Melua, alchimiste de classe spéciale, était un prodige dont on attendait de grandes choses tant comme alchimiste que comme mage, et elle semblait bénéficier d'un traitement de faveur pour cette raison. Avec ses Yeux Purs et ses aptitudes exceptionnelles au combat magique, elle consacrait de plus en plus de temps à ses recherches alchimiques dans l'atelier qui lui était attribué, au lieu de suivre les cours optionnels de Madame Matilda.
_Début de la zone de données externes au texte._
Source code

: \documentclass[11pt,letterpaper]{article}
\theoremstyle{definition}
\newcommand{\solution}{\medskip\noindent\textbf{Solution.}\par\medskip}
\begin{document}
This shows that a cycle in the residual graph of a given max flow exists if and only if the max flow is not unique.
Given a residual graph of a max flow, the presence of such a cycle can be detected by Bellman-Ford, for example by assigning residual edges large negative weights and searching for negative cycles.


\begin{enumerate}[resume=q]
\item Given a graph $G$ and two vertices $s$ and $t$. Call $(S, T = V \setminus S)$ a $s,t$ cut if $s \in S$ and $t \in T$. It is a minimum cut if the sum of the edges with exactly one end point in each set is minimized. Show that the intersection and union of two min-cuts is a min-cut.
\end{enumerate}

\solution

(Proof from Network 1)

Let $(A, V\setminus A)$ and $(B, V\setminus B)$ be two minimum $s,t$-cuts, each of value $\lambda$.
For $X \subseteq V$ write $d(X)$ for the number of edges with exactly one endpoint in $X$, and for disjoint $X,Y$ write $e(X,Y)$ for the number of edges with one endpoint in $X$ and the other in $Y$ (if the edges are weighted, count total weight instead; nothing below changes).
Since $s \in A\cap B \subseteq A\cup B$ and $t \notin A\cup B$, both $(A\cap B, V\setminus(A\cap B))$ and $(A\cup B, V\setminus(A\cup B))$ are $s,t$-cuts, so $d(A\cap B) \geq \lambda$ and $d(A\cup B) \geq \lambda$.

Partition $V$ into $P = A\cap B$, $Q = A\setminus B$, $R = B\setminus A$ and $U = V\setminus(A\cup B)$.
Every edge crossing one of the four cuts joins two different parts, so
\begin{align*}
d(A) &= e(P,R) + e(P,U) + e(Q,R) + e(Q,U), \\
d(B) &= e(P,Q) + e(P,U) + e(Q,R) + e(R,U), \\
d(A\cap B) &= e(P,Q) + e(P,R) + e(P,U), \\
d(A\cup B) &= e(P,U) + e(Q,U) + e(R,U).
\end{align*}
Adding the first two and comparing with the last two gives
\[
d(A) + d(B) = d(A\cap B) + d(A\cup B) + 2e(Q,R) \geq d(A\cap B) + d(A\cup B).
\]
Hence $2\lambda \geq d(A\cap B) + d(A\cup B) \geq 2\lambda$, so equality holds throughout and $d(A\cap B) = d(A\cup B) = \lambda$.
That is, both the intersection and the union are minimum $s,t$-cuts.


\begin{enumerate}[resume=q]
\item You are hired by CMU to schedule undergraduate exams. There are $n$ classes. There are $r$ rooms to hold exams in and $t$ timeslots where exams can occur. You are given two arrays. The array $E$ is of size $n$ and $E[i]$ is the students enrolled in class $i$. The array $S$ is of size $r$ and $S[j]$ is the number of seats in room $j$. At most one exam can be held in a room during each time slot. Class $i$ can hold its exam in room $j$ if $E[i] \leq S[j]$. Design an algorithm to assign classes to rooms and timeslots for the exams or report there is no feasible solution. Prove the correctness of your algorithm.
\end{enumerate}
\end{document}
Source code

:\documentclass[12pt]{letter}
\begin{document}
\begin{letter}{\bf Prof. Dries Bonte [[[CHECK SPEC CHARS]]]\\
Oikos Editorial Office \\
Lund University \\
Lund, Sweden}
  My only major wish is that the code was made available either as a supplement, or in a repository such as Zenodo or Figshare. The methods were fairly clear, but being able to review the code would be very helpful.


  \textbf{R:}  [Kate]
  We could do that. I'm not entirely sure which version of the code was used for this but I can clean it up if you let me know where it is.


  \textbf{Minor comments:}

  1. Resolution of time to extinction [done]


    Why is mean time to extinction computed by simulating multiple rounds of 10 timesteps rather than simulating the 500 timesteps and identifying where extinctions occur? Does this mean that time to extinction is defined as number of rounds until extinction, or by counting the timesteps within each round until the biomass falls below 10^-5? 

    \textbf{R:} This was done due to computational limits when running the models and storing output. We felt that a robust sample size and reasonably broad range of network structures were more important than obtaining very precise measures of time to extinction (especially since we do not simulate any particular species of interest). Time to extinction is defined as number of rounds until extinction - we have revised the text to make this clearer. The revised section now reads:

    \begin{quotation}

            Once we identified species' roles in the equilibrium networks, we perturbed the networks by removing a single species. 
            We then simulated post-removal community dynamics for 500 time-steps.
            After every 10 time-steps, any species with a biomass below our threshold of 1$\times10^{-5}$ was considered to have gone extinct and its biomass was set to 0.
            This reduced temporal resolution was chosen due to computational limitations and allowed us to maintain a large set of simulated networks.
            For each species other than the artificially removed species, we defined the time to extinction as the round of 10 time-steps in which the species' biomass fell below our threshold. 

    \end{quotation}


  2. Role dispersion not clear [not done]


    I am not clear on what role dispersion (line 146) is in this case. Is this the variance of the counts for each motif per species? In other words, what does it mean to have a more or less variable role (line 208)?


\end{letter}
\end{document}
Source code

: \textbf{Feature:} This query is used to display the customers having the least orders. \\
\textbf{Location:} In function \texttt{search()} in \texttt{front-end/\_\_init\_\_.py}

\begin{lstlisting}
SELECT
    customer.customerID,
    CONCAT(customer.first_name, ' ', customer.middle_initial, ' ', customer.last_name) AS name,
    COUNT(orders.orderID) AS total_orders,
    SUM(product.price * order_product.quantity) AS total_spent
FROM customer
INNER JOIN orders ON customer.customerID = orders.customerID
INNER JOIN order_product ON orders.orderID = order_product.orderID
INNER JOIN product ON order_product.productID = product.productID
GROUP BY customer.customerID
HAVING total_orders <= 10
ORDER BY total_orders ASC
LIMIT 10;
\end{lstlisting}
« Au sujet de Melua, je ne l'ai jamais vue dans les cours optionnels, mais apparemment, elle termine tous les devoirs en un temps record. »
Alfe me rapporta ce qu'elle avait entendu au département de magie. Si Melua pouvait vaincre un Golem de fer plus vite que le trio formé par Lili-Lulu et Alfe — et cela, toute seule —, ses capacités de combat magique devaient être extraordinaires. D'un autre côté, si les cours étaient calibrés sur le niveau de Melua, les autres élèves n'auraient jamais la moindre chance de battre le golem. Il était logique qu'elle soit, de fait, dispensée des options de magie.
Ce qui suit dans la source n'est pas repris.